Nestor Solari is the Co-founder and CEO of Sigo Seguros, a mobile-first, auto insurance technology company serving immigrants and the working class through a fully bilingual platform. Nestor was interviewed by Andrew Daniels, Founder and Managing Director at InsurTech Ohio and COO at LISA Insurtech.
Talk to us about building inclusive insurance products. What is working and what isn't?
“This has been one of the core questions we keep asking ourselves at Sigo. We think about it from the viewpoint of the customer and their needs. Focusing on this has helped us raise questions about some of the building blocks that are used in traditional auto insurance and things like the use of credit score and criminal history for minor violations that are less likely to occur in higher-income zip codes. We see things that may translate into higher costs and cause this redlining effect for auto insurance.
Those that struggle the most to access auto insurance also end up paying the most. The thing that caught my eye early on is that it didn't seem to correlate with risk and loss ratios. We took the building blocks of the products and looked at things like driver class and criminal records and also tried to strip out the use of things like credit score.
That's part of what's required to build inclusive insurance products. What isn't working is an interesting question. Right now, what's been popular is the use of telematics, which, today, hasn't taken hold among the minimum-limits liability auto insurance communities and immigrant working class communities. Whether there's privacy issues or not is a whole separate conversation. I think that it's important that when you talk about devices that are tracking people's location, you consider people's different circumstances. Ultimately, that's one thing that might not be working and something that really needs to be revisited. There's a lot of interest around telematics, but there's still a large market that hasn't adopted it.”
Let’s talk about the future of insurance, what do you see happening especially from the next wave of neo-carriers?
“There's a little bit of a reversion to traditional insurance and risk management. The way that translates is it’s more focused on operations, targeting niches, developing different specializations and data sets on specific populations. The first wave of insurtechs were focused on a very broad market. What you have in this new wave is significantly lower costs to get a product to market. All of a sudden you see advantages in being nimble and the ability to attack certain niches that aren't necessarily geography driven. You see a lot of overlap with our customers' behavior throughout the country.
These low operating expenses are opening up a lot of opportunities to disrupt and invest in new types of innovation. There's always talk around underwriting and rating innovation, but the insurance value chain is pretty deep. A lot of pieces could use some refreshing all the way from tech that's dealing with the customer, to the tech you're using internally for claims, underwriting, reporting and everything in between. There's going to be core competencies that pop up for different neo-carriers. People and entrepreneurs are seeing ways to provide value, lower costs and increase efficiency across that value chain.”
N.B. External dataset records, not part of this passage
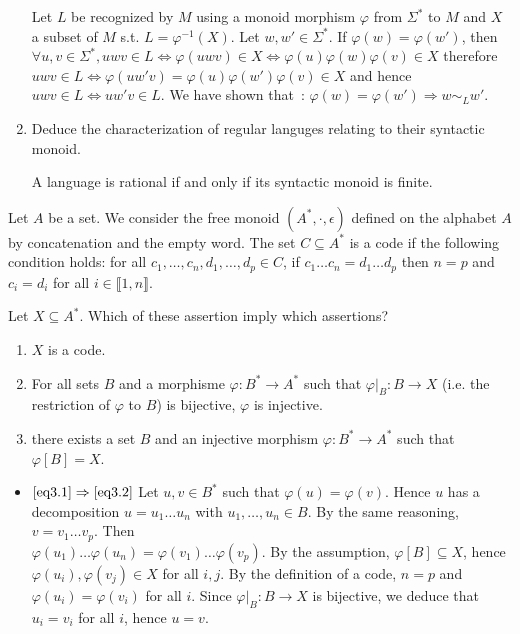 \documentclass[a4paper,11pt]{exam}
\begin{document}
\begin{questions}
\begin{enumerate}
\begin{solution}
        Let $L$ be recognized by $M$ using a monoid morphism $\varphi$
        from $\Sigma^*$ to $M$ and $X$ a subset of $M$ s.t. $L = \varphi^{-1}(X)$.
        Let $w,w' \in \Sigma^*$.
        If $\varphi(w)=\varphi(w')$, then
        $\forall u,v \in \Sigma^*, uwv \in L \iff
        \varphi(uwv) \in X \iff \varphi(u)\varphi(w)\varphi(v) \in X$ therefore
        $uwv \in L \iff \varphi(uw'v)=\varphi(u)\varphi(w')\varphi(v) \in X$
        and hence $uwv \in L \iff uw'v \in L$.
        We have shown that~: $\varphi(w) = \varphi(w') \Rightarrow w \sim_L w'$.
      \end{solution}
      
    \item Deduce the characterization of regular languges relating to their syntactic monoid.

      \begin{solution}
        A language is rational if and only if its syntactic monoid is finite.
      \end{solution}
  \end{enumerate}

\question
Let $A$ be a set. We consider the free monoid $(A^*,\cdot,\epsilon)$ defined on the alphabet $A$ by concatenation and the empty word. The set $C \subseteq A^*$ is a code if the following condition holds:  for all $c_1,\dots,c_n, d_1,\dots, d_p \in C$, if $c_1 \dots c_n = d_1 \dots d_p$ then $n = p$ and $c_i = d_ i$ for all $i \in \llbracket 1,n \rrbracket$.

Let $X \subseteq A^*$. Which of these assertion imply which assertions?
\begin{enumerate}
	\item\label{eq3.1} $X$ is a code.
	\item\label{eq3.2} For all sets $B$ and a morphisme $\varphi : B^* \to A^*$ such that $\varphi|_B : B \to X$ (i.e. the restriction of $\varphi$ to $B$) is bijective, $\varphi$ is injective.
	\item\label{eq3.3} there exists a set $B$ and an injective morphism $\varphi : B^* \to A^*$ such that $\varphi[B] = X$.
\end{enumerate}

\begin{solution}
	\begin{itemize}
		\item $\ref{eq3.1} \Rightarrow \ref{eq3.2}$ Let $u,v \in B^*$ such that $\varphi(u) = \varphi(v)$. Hence $u$ has a decomposition $u = u_1\dots u_n$ with $u_1,\dots ,u_n \in B$. By the same reasoning, $v = v_1\dots v_p$. Then \\ $\varphi(u_1) \dots \varphi(u_n) = \varphi(v_1) \dots \varphi(v_p)$. By the assumption, $\varphi[B] \subseteq X$, hence $\varphi(u_i), \varphi(v_j) \in X$ for all $i,j$. By the definition of a code, $n = p$ and $\varphi(u_i) = \varphi(v_i)$ for all $i$. Since $\varphi|_B : B \to X$ is bijective, we deduce that $u_i = v_i$ for all $i$, hence $u = v$.
		

\end{itemize}
\end{solution}
\end{questions}
\end{document}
How do you make decisions around buy vs. build? What advice do you have for early stage startups around this?
“My advice is somewhat biased toward a buy experience, and I think we had to be very scrappy early on to get to market and get this product that we wanted to build. We were tight on resources, and we didn't raise a big round early on. I'm not sure we would've changed our decision-making process just because we had money in our coffers. As a company, we’re always conscious of not rebuilding products that are out there and only building what we need to build. Build as little as possible, and try to not lock into multi-year contracts. That's where you can focus on building the highest leverage points too.
Instead of focusing on building our own policy admin system, we were focused on building the best onboarding experience for our target customer today. That type of value starts to be very apparent; you have teams that are in high leverage points because there's already solutions for other things. That's what leads to the lower costs and is part of what's different about this new wave of insurtech. Even the vertically integrated still have partnerships across the value chain. There's a refocus on more capital-efficient spending this way.
That's my advice for early stage startups; provide the proof of concept, build at the highest leverage points and buy what you can buy. At some point, you'll make a comparison of the value of what you're buying versus what it costs you. Maybe you decide to build that piece. Not to say that we haven't built pieces of our system that we could have bought at some point, but we've always been comprehensive about our review of all the solutions out there before dedicating technical resources to it.”
What do you think about talent, especially when you need to both build tech and insurance products?
“Neither my co-founder or I come from insurance, and neither of us are engineers. From early on, we were conscious that the way for us to win here was to build a team around us that could provide the expertise needed and supplement our strengths and weaknesses. That really came down to building both the insurance and the tech side. From early on, we were conscious of building that way.
We've hired both sides. Our vice president of insurance previously worked at another carrier, and on our tech side, our other co-founder, Ivan, has really led the development of our technology from day one. On top of that, we also have nearshore engineers. We have a partner who's also an investor that we develop with. It took a short time for us to build best-in-class technology because our corner of the market is just not investing in it.”